Prayar Gopalakrishnan, a former president of the Travancore Devaswom Board (TDB) that manages the Kerala hill shrine, has been assigned the task of exploring all possibilities, including a review plea.
The former party MLA had been appointed the board’s chief when Oommen Chandy headed the Congress-led UDF government in the state.
The current CPM-led government and the temple board — now headed by Left appointee A. Padmakumar — have both decided against filing a review petition against the September 28 verdict that appears to have divided the state down the middle, irrespective of political affiliations.
Congress leader Ramesh Chennithala had earlier said the party would ask Gopalakrishnan to file a review plea since he had impleaded himself in the case when he headed the TDB.
“But expert opinion suggests that he had impleaded as the (then) TDB president and not in his personal capacity,” Chennithala said.
The move comes at a time the verdict has triggered protests against the court’s decision to throw open to all women the doors of the temple to celibate god Ayyappa, ending a centuries-old tradition that barred those between the menstruating age of 10 and 50.
On Tuesday, around 25,000 women who didn’t want a change in the traditions had held a protest march in Pandalam town that was once the kingdom that governed the shrine.
Chennithala blamed the LDF government for the current situation. “The Left government had withdrawn the affidavit we filed in 2016. This obviously cleared a major opposition to changing an age-old tradition that most believers follow,” the Congress veteran said.
“The Congress has always believed that the traditions of all religions need to be protected and preserved as they are essential to maintain the multi-cultural identity of our country.”
He blamed the BJP and its ideological mentor RSS for trying to leverage the verdict to bring in a uniform civil code.
“While the RSS had initially supported the verdict, the BJP was not clear where it stood. But as people raised their voice against the verdict, they (the BJP and the RSS) started aligning with the devotees just to save their faces,” Chennithala said.
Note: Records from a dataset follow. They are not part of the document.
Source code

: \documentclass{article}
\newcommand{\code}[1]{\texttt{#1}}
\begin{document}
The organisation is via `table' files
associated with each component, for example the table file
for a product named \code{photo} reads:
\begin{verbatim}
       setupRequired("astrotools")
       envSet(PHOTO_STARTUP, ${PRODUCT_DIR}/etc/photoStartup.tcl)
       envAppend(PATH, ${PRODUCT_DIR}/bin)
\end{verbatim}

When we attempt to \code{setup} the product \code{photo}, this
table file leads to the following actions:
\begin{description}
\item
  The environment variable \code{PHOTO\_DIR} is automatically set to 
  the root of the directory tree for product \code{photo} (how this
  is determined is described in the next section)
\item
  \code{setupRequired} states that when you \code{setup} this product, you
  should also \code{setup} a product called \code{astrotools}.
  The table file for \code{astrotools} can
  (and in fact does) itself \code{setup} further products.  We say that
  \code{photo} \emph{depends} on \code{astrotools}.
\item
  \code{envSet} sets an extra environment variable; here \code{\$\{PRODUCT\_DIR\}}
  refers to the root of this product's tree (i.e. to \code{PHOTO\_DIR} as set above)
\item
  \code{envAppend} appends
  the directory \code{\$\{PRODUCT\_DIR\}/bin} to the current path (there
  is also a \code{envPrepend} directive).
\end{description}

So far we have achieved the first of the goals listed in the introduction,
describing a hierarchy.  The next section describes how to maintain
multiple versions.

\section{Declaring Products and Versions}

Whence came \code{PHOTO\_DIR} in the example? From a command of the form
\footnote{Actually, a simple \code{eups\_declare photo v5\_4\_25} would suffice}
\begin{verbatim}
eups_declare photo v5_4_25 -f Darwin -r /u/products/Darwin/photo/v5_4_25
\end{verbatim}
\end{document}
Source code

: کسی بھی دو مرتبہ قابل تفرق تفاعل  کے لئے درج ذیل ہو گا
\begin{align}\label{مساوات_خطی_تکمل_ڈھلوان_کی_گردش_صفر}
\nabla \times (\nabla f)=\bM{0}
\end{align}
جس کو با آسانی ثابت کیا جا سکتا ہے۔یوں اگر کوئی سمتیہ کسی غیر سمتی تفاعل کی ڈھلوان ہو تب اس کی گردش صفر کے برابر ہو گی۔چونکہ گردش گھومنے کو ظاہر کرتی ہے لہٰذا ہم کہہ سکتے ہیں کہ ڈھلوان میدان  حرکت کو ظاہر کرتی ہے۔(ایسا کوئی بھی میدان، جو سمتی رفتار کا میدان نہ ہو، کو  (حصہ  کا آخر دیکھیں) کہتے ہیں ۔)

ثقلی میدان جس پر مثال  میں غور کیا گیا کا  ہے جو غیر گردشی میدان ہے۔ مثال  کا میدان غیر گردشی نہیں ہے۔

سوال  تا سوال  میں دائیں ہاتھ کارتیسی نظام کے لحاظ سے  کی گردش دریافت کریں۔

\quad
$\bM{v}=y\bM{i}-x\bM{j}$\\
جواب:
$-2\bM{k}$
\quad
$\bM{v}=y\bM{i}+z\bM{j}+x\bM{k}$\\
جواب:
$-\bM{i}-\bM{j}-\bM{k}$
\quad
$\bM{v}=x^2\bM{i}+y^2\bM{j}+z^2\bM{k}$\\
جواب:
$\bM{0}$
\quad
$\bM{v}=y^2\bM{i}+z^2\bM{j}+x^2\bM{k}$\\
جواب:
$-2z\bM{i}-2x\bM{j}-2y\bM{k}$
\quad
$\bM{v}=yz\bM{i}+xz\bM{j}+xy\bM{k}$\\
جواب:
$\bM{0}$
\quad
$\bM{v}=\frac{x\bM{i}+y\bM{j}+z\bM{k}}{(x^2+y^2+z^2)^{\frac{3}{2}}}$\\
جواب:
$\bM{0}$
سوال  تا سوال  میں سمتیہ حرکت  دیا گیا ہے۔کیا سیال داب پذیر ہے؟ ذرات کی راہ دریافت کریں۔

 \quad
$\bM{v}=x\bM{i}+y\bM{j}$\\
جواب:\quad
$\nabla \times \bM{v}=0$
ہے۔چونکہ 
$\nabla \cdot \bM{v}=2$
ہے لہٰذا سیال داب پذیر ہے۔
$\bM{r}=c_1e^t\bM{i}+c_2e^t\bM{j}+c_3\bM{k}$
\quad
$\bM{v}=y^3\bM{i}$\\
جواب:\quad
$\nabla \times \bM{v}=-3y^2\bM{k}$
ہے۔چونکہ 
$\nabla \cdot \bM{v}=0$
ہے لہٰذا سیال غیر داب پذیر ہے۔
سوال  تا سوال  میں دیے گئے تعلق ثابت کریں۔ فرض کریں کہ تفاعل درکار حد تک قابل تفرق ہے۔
The RSS had on Wednesday emphasised the importance of “temple tradition and faith”, indirectly voicing its opposition to the judgment.
Lok Sabha MP and Indian Union Muslim League leader P.K. Kunhalikutty urged all UDF partners to brainstorm and come up with a common stand in support of the devotees.
“The UDF should back the Sabarimala devotees, their traditions and beliefs,” the IUML leader said on Thursday.
The Nair Service Society, an organisation of the influential community that had impleaded itself in the case, on Thursday decided to file a review plea.
The society’s general secretary, Sukumaran Nair, said the state government’s decision not to seek a review was “highly unfortunate”.
He criticised the temple board’s decision to reverse its original plan to file a review plea, apparently after an intervention from the government.
“We don’t understand why the autonomous TDB is toeing the government line on a religious matter,” Nair said.
The state BJP too waded in on Thursday, shedding its initial reluctance to take a stand.
“We demand the LDF government must withdraw its plan to implement the court order and instead file a review petition,” state unit chief P.S. Sreedharan Pillai said.
The BJP now plans to meet the erstwhile royal family of Pandalam, the former custodian of the temple, and the family of priests who have traditionally conducted all the rituals at the shrine.